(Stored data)
= = = =
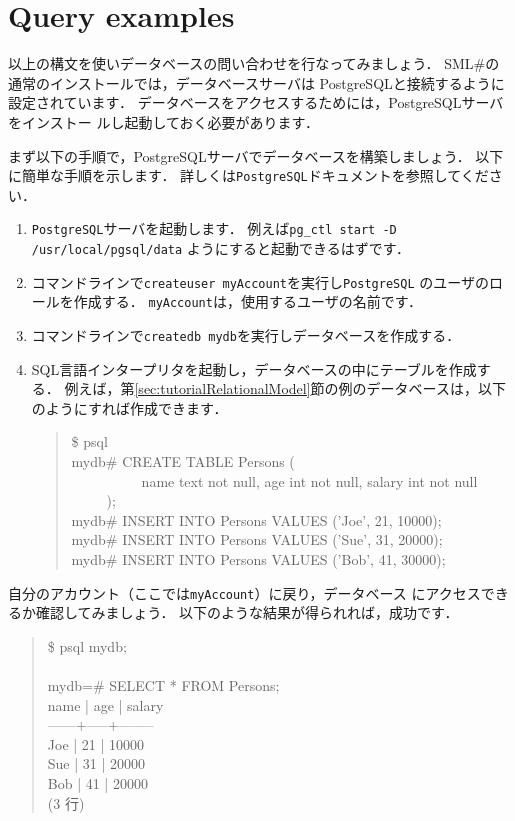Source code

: \documentclass{jbook}
\newcommand{\txt}[2]{#2}
\newcommand{\smlsharp}{SML\#}
\newenvironment{program}{\begin{tt}\begin{quote}}{\end{quote}\end{tt}}
\newcommand{\myem}{\ \ \ \ \  }
\begin{document}
\section{\txt{データベース問い合わせ実行例}{Query examples}}
\label{sec:tutorialSQLExample}

\ifx\jp%
	以上の構文を使いデータベースの問い合わせを行なってみましょう．
	\smlsharp{}の通常のインストールでは，データベースサーバは
PostgreSQLと接続するように設定されています．
	データベースをアクセスするためには，PostgreSQLサーバをインストー
ルし起動しておく必要があります． 
	
	まず以下の手順で，PostgreSQLサーバでデータベースを構築しましょう．
	以下に簡単な手順を示します．
	詳しくは{\tt PostgreSQL}ドキュメントを参照してください．
\begin{enumerate}
\item {\tt PostgreSQL}サーバを起動します．
	例えば{\tt pg\_ctl start -D /usr/local/pgsql/data}
ようにすると起動できるはずです．
\item コマンドラインで{\tt createuser myAccount}を実行し{\tt PostgreSQL}
のユーザのロールを作成する．
	{\tt myAccount}は，使用するユーザの名前です．
\item 
コマンドラインで{\tt createdb mydb}を実行しデータベースを作成する．
\begin{quote}

\end{quote}
\item SQL言語インタープリタを起動し，データベースの中にテーブルを作成す
る．
	例えば，第\ref{sec:tutorialRelationalModel}節の例のデータベースは，以下
のようにすれば作成できます．
\begin{program}
\$ psql\\
mydb\# CREATE TABLE Persons (\\
\myem\myem name text not null, age int not null, salary int not null
\myem );\\
mydb\# INSERT INTO Persons VALUES ('Joe', 21, 10000);\\
mydb\# INSERT INTO Persons VALUES ('Sue', 31, 20000);\\
mydb\# INSERT INTO Persons VALUES ('Bob', 41, 30000);\\
\end{program}
\end{enumerate}
	自分のアカウント（ここでは{\tt myAccount}）に戻り，データベース
にアクセスできるか確認してみましょう．
	以下のような結果が得られれば，成功です．
\begin{program}
\$ psql mydb;\\
\\
mydb=\# SELECT * FROM Persons;\\
 name | age | salary \\
------+-----+--------\\
 Joe  |  21 |  10000\\
 Sue  |  31 |  20000\\
 Bob  |  41 |  20000\\
(3 行)
\end{program}
\end{document}
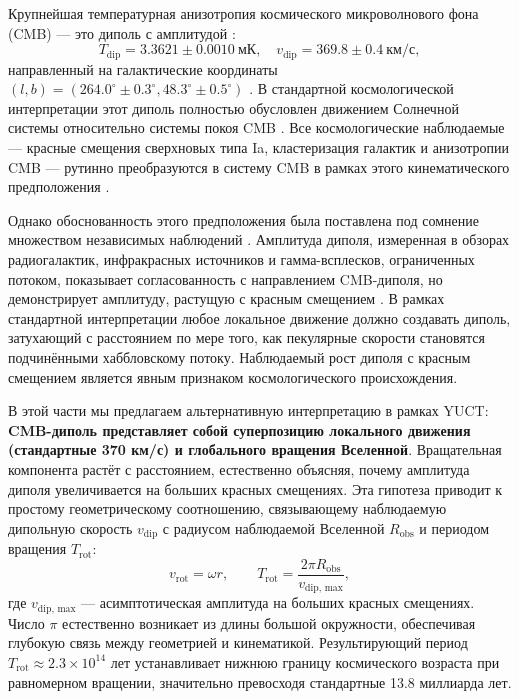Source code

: \documentclass[11pt,a4paper]{article}
\begin{document}
	Крупнейшая температурная анизотропия космического микроволнового фона (CMB) — это диполь с амплитудой \cite{Planck2018VI, Planck2018VII}:
	\begin{equation}
		T_{\text{dip}} = 3.3621 \pm 0.0010\ \text{мК}, \quad v_{\text{dip}} = 369.8 \pm 0.4\ \text{км/с},
	\end{equation}
	направленный на галактические координаты \((l,b) = (264.0^\circ \pm 0.3^\circ, 48.3^\circ \pm 0.5^\circ)\) \cite{Planck2018I}. В стандартной космологической интерпретации этот диполь полностью обусловлен движением Солнечной системы относительно системы покоя CMB \cite{PlanckIntLVI}. Все космологические наблюдаемые — красные смещения сверхновых типа Ia, кластеризация галактик и анизотропии CMB — рутинно преобразуются в систему CMB в рамках этого кинематического предположения \cite{Planck2018V,Planck2018VI}.
	
	Однако обоснованность этого предположения была поставлена под сомнение множеством независимых наблюдений \cite{Gibelyou2012, Yoon2014}. Амплитуда диполя, измеренная в обзорах радиогалактик, инфракрасных источников и гамма-всплесков, ограниченных потоком, показывает согласованность с направлением CMB-диполя, но демонстрирует амплитуду, растущую с красным смещением \cite{Bengaly2017, Siewert2021, Colin2017, Secrest2025}. В рамках стандартной интерпретации любое локальное движение должно создавать диполь, затухающий с расстоянием по мере того, как пекулярные скорости становятся подчинёнными хаббловскому потоку. Наблюдаемый рост диполя с красным смещением является явным признаком космологического происхождения.
	
	В этой части мы предлагаем альтернативную интерпретацию в рамках YUCT: \textbf{CMB-диполь представляет собой суперпозицию локального движения (стандартные 370 км/с) и глобального вращения Вселенной}. Вращательная компонента растёт с расстоянием, естественно объясняя, почему амплитуда диполя увеличивается на больших красных смещениях. Эта гипотеза приводит к простому геометрическому соотношению, связывающему наблюдаемую дипольную скорость \(v_{\text{dip}}\) с радиусом наблюдаемой Вселенной \(R_{\text{obs}}\) и периодом вращения \(T_{\text{rot}}\):
	\begin{equation}
		v_{\text{rot}} = \omega r, \qquad T_{\text{rot}} = \frac{2\pi R_{\text{obs}}}{v_{\text{dip, max}}},
	\end{equation}
	где \(v_{\text{dip, max}}\) — асимптотическая амплитуда на больших красных смещениях. Число \(\pi\) естественно возникает из длины большой окружности, обеспечивая глубокую связь между геометрией и кинематикой. Результирующий период \(T_{\text{rot}} \approx 2.3 \times 10^{14}\) лет устанавливает нижнюю границу космического возраста при равномерном вращении, значительно превосходя стандартные 13.8 миллиарда лет.
	
\end{document}
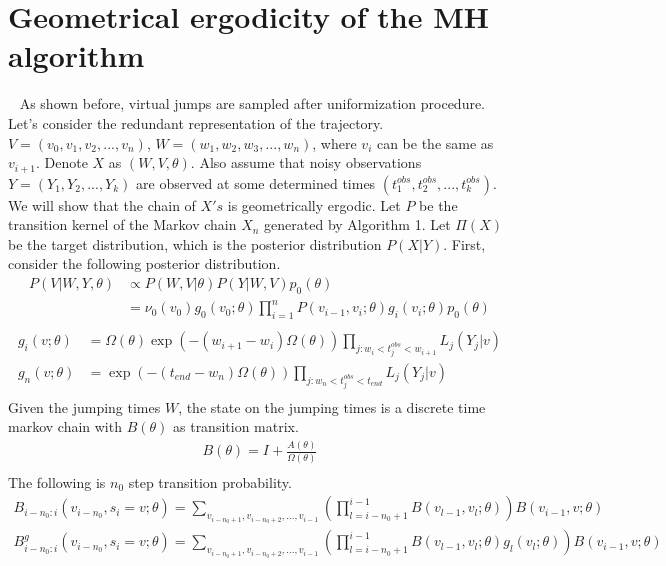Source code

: \section{Geometrical ergodicity of the MH algorithm}~
As shown before, virtual jumps are sampled after uniformization procedure. Let's consider the redundant representation of the trajectory. $V = (v_0, v_1, v_2,..., v_n)$, $W = (w_1, w_2, w_3,..., w_n)$, where $v_i$ can be the same as $v_{i + 1}$. Denote $X$ as $(W, V, \theta)$. Also assume that noisy observations $Y = (Y_1, Y_2, ..., Y_k)$ are observed at some determined times $(t_1^{obs}, t_2^{obs}, ..., t_k^{obs})$. We will show that the chain of $X's$ is geometrically ergodic. Let $P$ be the transition kernel of the Markov chain $X_n$ generated by Algorithm 1. Let $\Pi(X)$ be the target distribution, which is the posterior distribution $P(X | Y)$. First, consider the following posterior distribution.
\begin{align*}
P(V | W, Y, \theta) &\propto  P(W, V | \theta) P(Y | W, V) p_0(\theta)\\
&= \nu_0(v_0)g_0(v_0; \theta)\prod_{i = 1}^n P(v_{i - 1}, v_i; \theta)g_i(v_i; \theta) p_0(\theta)\\
\end{align*}
\begin{align*}
g_i(v; \theta) &= \Omega(\theta) \exp(-(w_{i + 1} - w_i)\Omega(\theta)) \prod_{j: w_i < t_j^{obs} < w_{i + 1}} L_j(Y_j| v)\\
g_n(v; \theta) &= \exp(-(t_{end} - w_n)\Omega(\theta)) \prod_{j: w_n < t_j^{obs} < t_{end}} L_j(Y_j| v)\\
\end{align*}
Given the jumping times $W$, the state on the jumping times is a discrete time markov chain with $B(\theta)$ as transition matrix.
\begin{align*}
B(\theta) = I + \frac{A(\theta)}{\Omega(\theta)}\\
\end{align*}
The following is $n_0$ step transition probability.
\begin{align*}
B_{i - n_0 : i}(v_{i - n_0}, s_i = v; \theta) = \sum_{v_{i - n_0 + 1}, v_{i - n_0 + 2},...,v_{i - 1}} (\prod_{l = i - n_0 + 1}^{i - 1} B(v_{l - 1}, v_l; \theta))B(v_{i - 1}, v; \theta)\\
B_{i - n_0 : i}^{g}(v_{i - n_0}, s_i = v; \theta) = \sum_{v_{i - n_0 + 1}, v_{i - n_0 + 2},...,v_{i - 1}} (\prod_{l = i - n_0 + 1}^{i - 1} B(v_{l - 1}, v_l; \theta)g_l(v_l; \theta))B(v_{i - 1}, v; \theta)\\
\end{align*}

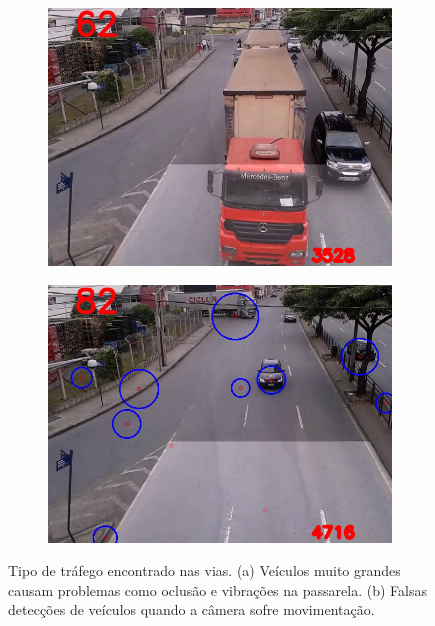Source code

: \begin{figure}[ht]
  \begin{center}
    \begin{subfigure}[b]{.49\textwidth}
      \begin{center}
        \includegraphics[width=1\linewidth]{imgs/veiculo_grande.png}
      \end{center}
      \caption{}
      \label{fig:veiculo_grande}
    \end{subfigure}
    \begin{subfigure}[b]{.49\textwidth}
      \begin{center}
        \includegraphics[width=1\linewidth]{imgs/camera_moveu.png}
      \end{center}
      \caption{}
      \label{fig:camera_moveu}
    \end{subfigure}
  \end{center}
  \caption{Tipo de tráfego encontrado nas vias. (a) Veículos muito grandes causam problemas como oclusão e vibrações na passarela. (b) Falsas detecções de veículos quando a câmera sofre movimentação.}
  \label{fig:tipo_de_trafego}
\end{figure}

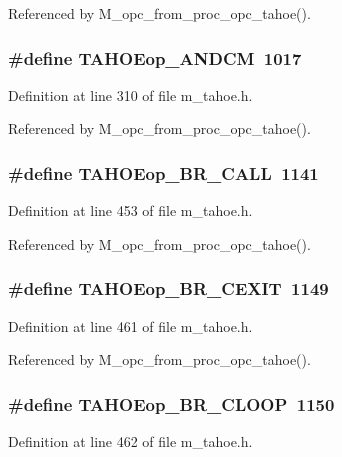 Referenced by M\_\-opc\_\-from\_\-proc\_\-opc\_\-tahoe().
\subsubsection{\setlength{\rightskip}{0pt plus 5cm}\#define TAHOEop\_\-ANDCM~1017}\label{m__tahoe_8h_536aa59c2fe90389512bdbc2df1572fb}




Definition at line 310 of file m\_\-tahoe.h.

Referenced by M\_\-opc\_\-from\_\-proc\_\-opc\_\-tahoe().
\subsubsection{\setlength{\rightskip}{0pt plus 5cm}\#define TAHOEop\_\-BR\_\-CALL~1141}\label{m__tahoe_8h_91b801e7c67e1d351b5175a1c4fd35a3}




Definition at line 453 of file m\_\-tahoe.h.

Referenced by M\_\-opc\_\-from\_\-proc\_\-opc\_\-tahoe().
\subsubsection{\setlength{\rightskip}{0pt plus 5cm}\#define TAHOEop\_\-BR\_\-CEXIT~1149}\label{m__tahoe_8h_a2ff1171193d903ed70e0f260f33a331}




Definition at line 461 of file m\_\-tahoe.h.

Referenced by M\_\-opc\_\-from\_\-proc\_\-opc\_\-tahoe().
\subsubsection{\setlength{\rightskip}{0pt plus 5cm}\#define TAHOEop\_\-BR\_\-CLOOP~1150}\label{m__tahoe_8h_89b902b9683aa0ebacdeec76b77bb98e}




Definition at line 462 of file m\_\-tahoe.h.

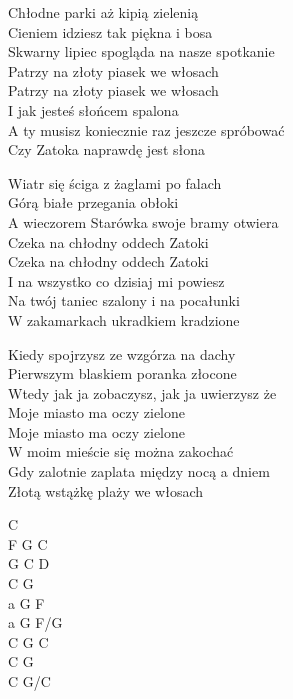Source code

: \begin{text}
    Chłodne parki aż kipią zielenią\\
    Cieniem idziesz tak piękna i bosa\\
    Skwarny lipiec spogląda na nasze spotkanie\\
    Patrzy na złoty piasek we włosach\\
    Patrzy na złoty piasek we włosach\\
    I jak jesteś słońcem spalona\\
    A ty musisz koniecznie raz jeszcze spróbować\\
    Czy Zatoka naprawdę jest słona

    Wiatr się ściga z żaglami po falach\\
    Górą białe przegania obłoki\\
    A wieczorem Starówka swoje bramy otwiera\\
    Czeka na chłodny oddech Zatoki\\
    Czeka na chłodny oddech Zatoki\\
    I na wszystko co dzisiaj mi powiesz\\
    Na twój taniec szalony i na pocałunki\\
    W zakamarkach ukradkiem kradzione

    Kiedy spojrzysz ze wzgórza na dachy\\
    Pierwszym blaskiem poranka złocone\\
    Wtedy jak ja zobaczysz, jak ja uwierzysz że\\
    Moje miasto ma oczy zielone\\
    Moje miasto ma oczy zielone\\
    W moim mieście się można zakochać\\
    Gdy zalotnie zaplata między nocą a dniem\\
    Złotą wstążkę plaży we włosach
\end{text}
\begin{chord}
    C\\
    F G C\\
    G C D\\
    C G\\
    a G F\\
    a G F/G\\
    C G C\\
    C G\\
    C G/C
\end{chord}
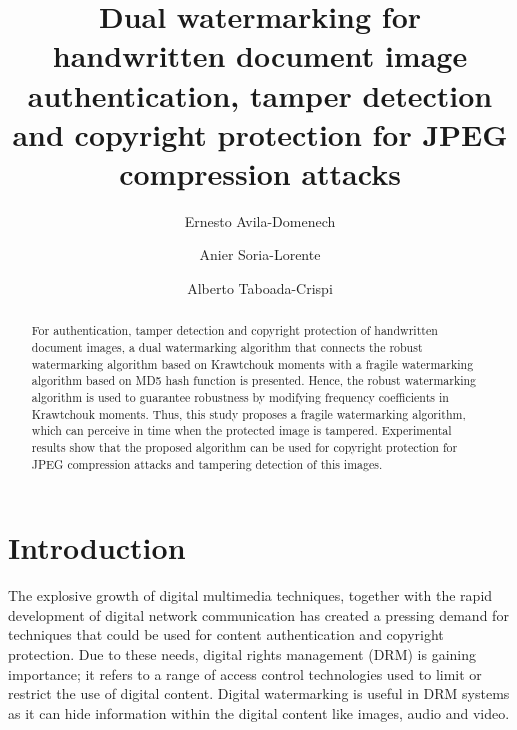 \documentclass[runningheads]{llncs}
\begin{document}
%
\title{Dual watermarking for handwritten document image authentication, tamper detection and copyright protection for JPEG compression attacks}
%
%
\author{Ernesto Avila-Domenech \and
Anier Soria-Lorente \and
Alberto Taboada-Crispi}
%
%
%
\maketitle              %
%
\begin{abstract}
For authentication, tamper detection and copyright protection of handwritten document images, a dual watermarking algorithm that connects the robust watermarking algorithm based on Krawtchouk moments with a fragile watermarking algorithm based on MD5 hash function is presented. Hence, the robust watermarking algorithm is used to guarantee robustness by modifying frequency coefficients in Krawtchouk moments. Thus, this study proposes a fragile watermarking algorithm, which can perceive in time when the protected image is tampered. Experimental results show that the proposed algorithm can be used for copyright protection for JPEG compression attacks and tampering detection of this images.

\end{abstract}
%
%
%
\section{Introduction}
The explosive growth of digital multimedia techniques, together with the rapid development of digital network communication has created a pressing demand for techniques that could be used for content authentication and copyright protection. Due to these needs, digital rights management (DRM) is gaining importance; it refers to a range of access control technologies used to limit or restrict the use of digital content. Digital watermarking is useful in DRM systems as it can hide information within the digital content like images, audio and video.
\end{document}
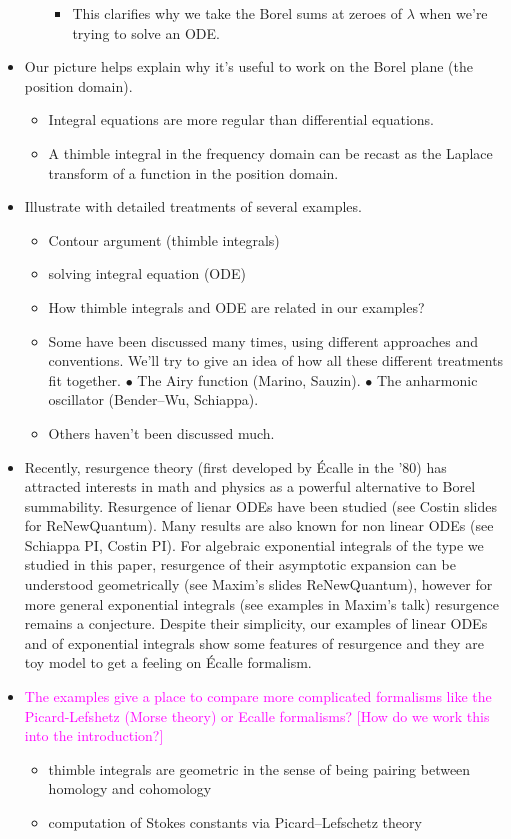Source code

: \documentclass{article}
\begin{document}
\begin{itemize}
\begin{itemize}
\begin{itemize}
\item This clarifies why we take the Borel sums at zeroes of $\lambda$ when we're trying to solve an ODE.
\end{itemize}
\end{itemize}
\item Our picture helps explain why it's useful to work on the Borel plane (the position domain).
\begin{itemize}
\item Integral equations are more regular than differential equations.
\item A thimble integral in the frequency domain can be recast as the Laplace transform of a function in the position domain.
\end{itemize}
\item Illustrate with detailed treatments of several examples.
\begin{itemize}
\item Contour argument (thimble integrals)
\item solving integral equation (ODE)
\item How thimble integrals and ODE are related in our examples?
\end{itemize}
\begin{itemize}
\item Some have been discussed many times, using different approaches and conventions. We'll try to give an idea of how all these different treatments fit together. $\bullet$ The Airy function (Marino, Sauzin). $\bullet$ The anharmonic oscillator (Bender--Wu, Schiappa).
\item Others haven't been discussed much.
\end{itemize}
\item Recently, resurgence theory (first developed by \'Ecalle in the '80) has attracted interests in math and physics as a powerful alternative to Borel summability. Resurgence of lienar ODEs have been studied (see Costin slides for ReNewQuantum). Many results are also known for non linear ODEs (see Schiappa PI, Costin PI). For algebraic exponential integrals of the type we studied in this paper, resurgence of their asymptotic expansion can be understood geometrically (see Maxim's slides ReNewQuantum), however for more general exponential integrals (see examples in Maxim's talk) resurgence remains a conjecture. Despite their simplicity, our examples of linear ODEs and of exponential integrals show some features of resurgence and they are toy model to get a feeling on \'Ecalle formalism.       
\item \textcolor{magenta}{The examples give a place to compare more complicated formalisms like the Picard-Lefshetz (Morse theory) or Ecalle formalisms? [How do we work this into the introduction?]}
\begin{itemize}
\item thimble integrals are geometric in the sense of being pairing between homology and cohomology 
\item computation of Stokes constants via Picard--Lefschetz theory
\end{itemize}
\end{itemize}
\end{document}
= = = =
Write out the lines above exactly, but only from the one containing "examples give a" through the last one.

-- TASK SOLUTION --
\item \textcolor{magenta}{The examples give a place to compare more complicated formalisms like the Picard-Lefshetz (Morse theory) or Ecalle formalisms? [How do we work this into the introduction?]}
\begin{itemize}
\item thimble integrals are geometric in the sense of being pairing between homology and cohomology 
\item computation of Stokes constants via Picard--Lefschetz theory
\end{itemize}
\end{itemize}
\end{document}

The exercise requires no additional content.